The email arrives in the inbox but will not execute the applescript but if I run the applescript outside of mail, it works perfectly.  I am lost.  If you can help, please do so


----------



## supanatral (Jun 19, 2007)

I'm not exactly sure as to how to get it to work, but I know why it's not working. Your Apple script is only programed to show a dialog box to ask the user whether they want the computer to be put to sleep or not. Nothing in that script tells it to look for whether there is any mail present.

It's not the script that is causing a problem. The problem that the script isn't being launched when you get that mail.


----------



## bobw (Jun 19, 2007)

Try this;

tell application "System Events" to sleep


----------



## supanatral (Jun 19, 2007)

bobw said:


> Try this;
> 
> tell application "System Events" to sleep



Bobw: What is a good website that you would suggest for someone that wants to learn how to write an applescripts?


----------



## bobw (Jun 19, 2007)

Take a look  Here  and Here


----------



## Gambuchi (Jun 20, 2007)

> I'm not exactly sure as to how to get it to work, but I know why it's not working. Your Apple script is only programed to show a dialog box to ask the user whether they want the computer to be put to sleep or not. Nothing in that script tells it to look for whether there is any mail present.
> 
> It's not the script that is causing a problem. The problem that the script isn't being launched when you get that mail.

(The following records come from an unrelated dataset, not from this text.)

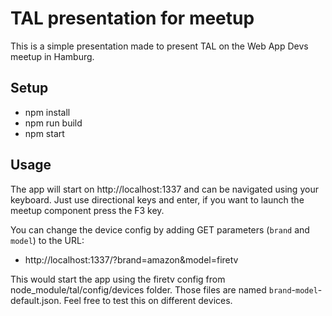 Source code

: # TAL presentation for meetup

This is a simple presentation made to present TAL on the Web App Devs meetup in Hamburg.

## Setup

* npm install
* npm run build
* npm start

## Usage

The app will start on http://localhost:1337 and can be navigated using your keyboard. Just use directional keys and enter, if you want to launch the meetup component press the F3 key.

You can change the device config by adding GET parameters (`brand` and `model`) to the URL:

* http://localhost:1337/?brand=amazon&model=firetv

This would start the app using the firetv config from node_module/tal/config/devices folder. Those files are named `brand`-`model`-default.json. Feel free to test this on different devices.
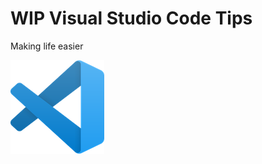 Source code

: # **WIP** Visual Studio Code Tips

Making life easier

![Image Title](../assets/images/logos/code.png)

<!-- ## Section One

- Some info
- Some other into
    - Some sub info

***

## Section Two

- Info
- Info 2 -->
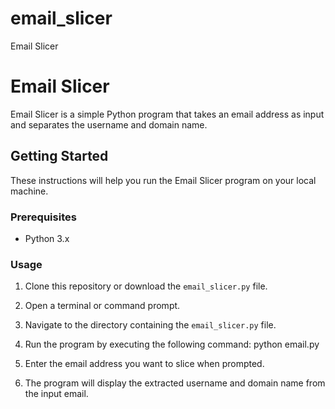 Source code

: # email_slicer
Email Slicer
# Email Slicer

Email Slicer is a simple Python program that takes an email address as input and separates the username and domain name.

## Getting Started

These instructions will help you run the Email Slicer program on your local machine.

### Prerequisites

- Python 3.x

### Usage

1. Clone this repository or download the `email_slicer.py` file.

2. Open a terminal or command prompt.

3. Navigate to the directory containing the `email_slicer.py` file.

4. Run the program by executing the following command:
   python email.py


6. Enter the email address you want to slice when prompted.

7. The program will display the extracted username and domain name from the input email.

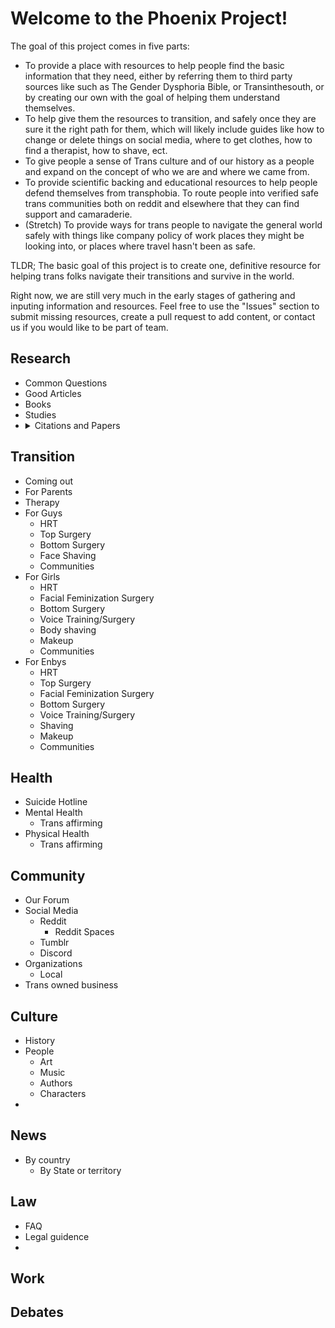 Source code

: # Welcome to the Phoenix Project!

The goal of this project comes in five parts:
- To provide a place with resources to help people find the basic information that they need, either by referring them to third party sources like such as The Gender Dysphoria Bible, or Transinthesouth, or by creating our own with the goal of helping them understand themselves.
- To help give them the resources to transition, and safely once they are sure it the right path for them, which will likely include guides like how to change or delete things on social media, where to get clothes, how to find a therapist, how to shave, ect.
- To give people a sense of Trans culture and of our history as a people and expand on the concept of who we are and where we came from.
- To provide scientific backing and educational resources to help people defend themselves from transphobia. To route people into verified safe trans communities both on reddit and elsewhere that they can find support and camaraderie.
- (Stretch) To provide ways for trans people to navigate the general world safely with things like company policy of work places they might be looking into, or places where travel hasn't been as safe.

TLDR; The basic goal of this project is to create one, definitive resource for helping trans folks navigate their transitions and survive in the world.

Right now, we are still very much in the early stages of gathering and inputing information and resources. Feel free to use the "Issues" section to submit missing resources, create a pull request to add content, or contact us if you would like to be part of team.


## Research
<ul>
  <li>Common Questions</li>
  <li>Good Articles</li>
  <li>Books</li>
  <li>Studies</li>
  <li class="detail-drop">
    <details>
      <summary>Citations and Papers</summary>
      <blockquote>
        <details>
          <summary>Physical Health</summary>
          <blockquote>
            <ul>
              <li><a href="research/citations/screening.md">Cancer Screening</a></li>
              <li><a href="research/citations/cancer.md">Cancer</a></li>
              <li><a href="research/citations/fertility.md">Fertility</a></li>
              <li><a href="research/citations/genetics.md">Genetics</a></li>
              <li><a href="research/citations/gynaecology.md">Gynaecology</a></li>
              <li><a href="research/citations/hiv.md">HIV</a></li>
              <li><a href="research/citations/intersex.md">Intersex Conditions</a></li>
              <li><a href="research/citations/other-medical.md">Other Medical Conditions</a></li>
              <li><a href="research/citations/siblings.md">Twins & Siblings</a></li>
            </ul>
          </blockquote>
        </details>
        <details>
          <summary>Mental Health</summary>
          <blockquote>
            <ul>
              <li><a href="research/citations/autism.md">Autism</a></li>
              <li><a href="research/citations/brains.md">Brains</a></li>
              <li><a href="research/citations/eating-disorder.md">Eating Disorders</a></li>
              <li><a href="research/citations/mental-health.md">General Mental Healt</a></li>
              <li><a href="research/citations/sexuality.md">Sexuality</a></li>
              <li><a href="research/citations/addiction.md">Substance Abuse & Addiction</a></li>
              <li><a href="research/citations/suicide.md">Suicide</a></li>
            </ul>
          </blockquote>
        </details>
        <details>
          <summary>Transition</summary>
          <blockquote>
            <ul>
              <li><a href="research/citations/identity.md">Gender Identity</a></li>
              <li><a href="research/citations/hrt.md">HRT</a></li>
              <li><a href="research/citations/minors.md">Minors</a></li>
              <li><a href="research/citations/seniors.md">Older Adults</a></li>
              <li><a href="research/citations/research.md">Research</a></li>
              <li><a href="research/citations/surgery.md">Surgery</a></li>
              <li><a href="research/citations/voice.md">Voice</a></li>
            </ul>
          </blockquote>
          </details>
          <details>
            <summary>Living</summary>
            <blockquote>
              <ul>
                <li><a href="research/citations/causes.md">Etiology</a></li>
                <li><a href="research/citations/healthcare.md">Healthcare</a></li>
                <li><a href="research/citations/legislation.md">Legislation</a></li>
                <li><a href="research/citations/military.md">Military</a></li>
                <li><a href="research/citations/prisons.md">Prisons</a></li>
                <li><a href="research/citations/quality-of-life.md">Quality of Life</a></li>
                <li><a href="research/citations/demography.md">Sociodemographics</a></li>
                <li><a href="research/citations/sports.md">Sports</a></li>
                <li><a href="research/citations/transphobia.md">Transphobia & Discrimination</a></li>
              </ul>
            </blockquote>
          </details>
          <details>
            <summary>Other</summary>
            <blockquote>
              <ul>
                <li><a href="research/citations/other.md">Other</a></li>
              </ul>
            </blockquote>
        </details>
      </blockquote>
    </details>
  </li>
</ul>


## Transition
  - Coming out
  - For Parents
  - Therapy
  - For Guys
    - HRT
    - Top Surgery
    - Bottom Surgery
    - Face Shaving
    - Communities
  - For Girls
    - HRT
    - Facial Feminization Surgery
    - Bottom Surgery
    - Voice Training/Surgery
    - Body shaving
    - Makeup
    - Communities
  - For Enbys
    - HRT
    - Top Surgery
    - Facial Feminization Surgery
    - Bottom Surgery
    - Voice Training/Surgery
    - Shaving
    - Makeup
    - Communities

## Health
  - Suicide Hotline
  - Mental Health
    - Trans affirming
  - Physical Health
    - Trans affirming


## Community
  - Our Forum
  - Social Media
    - Reddit
      - Reddit Spaces
    - Tumblr
    - Discord
  - Organizations
    - Local
  - Trans owned business

## Culture
  - History
  - People
    - Art
    - Music
    - Authors
    - Characters
  -

## News
  - By country
    - By State or territory

## Law
  - FAQ
  - Legal guidence
  -

## Work

## Debates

Actually, supanatral, the mail program does call the script and the script does launch... the problem is that it hangs just before the "display dialect" line and goes no further or possibly drops out at that point.  I've placed some 'beep' commands in it to determine how far it gets so I know it does at least start to work.  Odd thing is that if I run the script from the desktop, it works perfectly.  I cannot, for the life of me, figure out why it stops right at the 'display dialog' line of code.  Perhaps you have an answer for me... also there is a line there that tells the system to 'sleep' and that works from desktop running also.  I am curious is perhaps an earlier version of 'Mail' would run it properly and if that is the case then the problem could be related to a programming change in subsequent versions of Mail.


----------